Instructions for the task: Determine the number of lines in the entries below in which the word "publishState" appears, and reply with that number only.
==== Supplied data
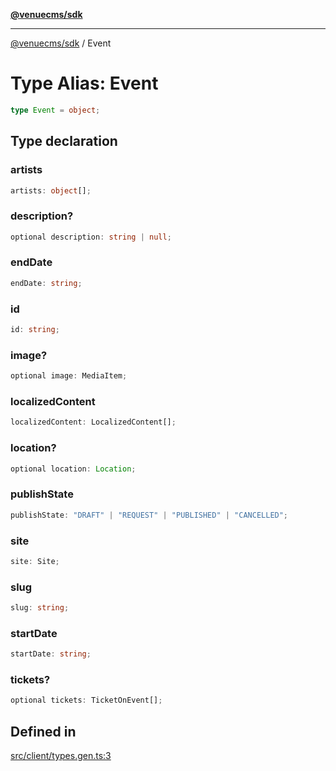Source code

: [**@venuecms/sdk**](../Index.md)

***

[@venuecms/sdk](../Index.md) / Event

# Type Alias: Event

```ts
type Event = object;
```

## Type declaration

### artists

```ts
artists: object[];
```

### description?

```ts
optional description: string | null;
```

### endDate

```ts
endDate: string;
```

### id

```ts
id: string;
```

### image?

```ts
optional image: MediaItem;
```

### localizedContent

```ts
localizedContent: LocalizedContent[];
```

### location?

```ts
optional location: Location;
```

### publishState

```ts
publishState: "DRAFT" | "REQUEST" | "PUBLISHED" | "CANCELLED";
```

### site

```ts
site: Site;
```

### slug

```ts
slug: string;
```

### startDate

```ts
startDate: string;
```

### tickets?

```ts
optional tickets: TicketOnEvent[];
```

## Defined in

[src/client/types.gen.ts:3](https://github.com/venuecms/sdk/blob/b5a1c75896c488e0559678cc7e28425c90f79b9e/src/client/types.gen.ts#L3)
========
Reply to the task: 2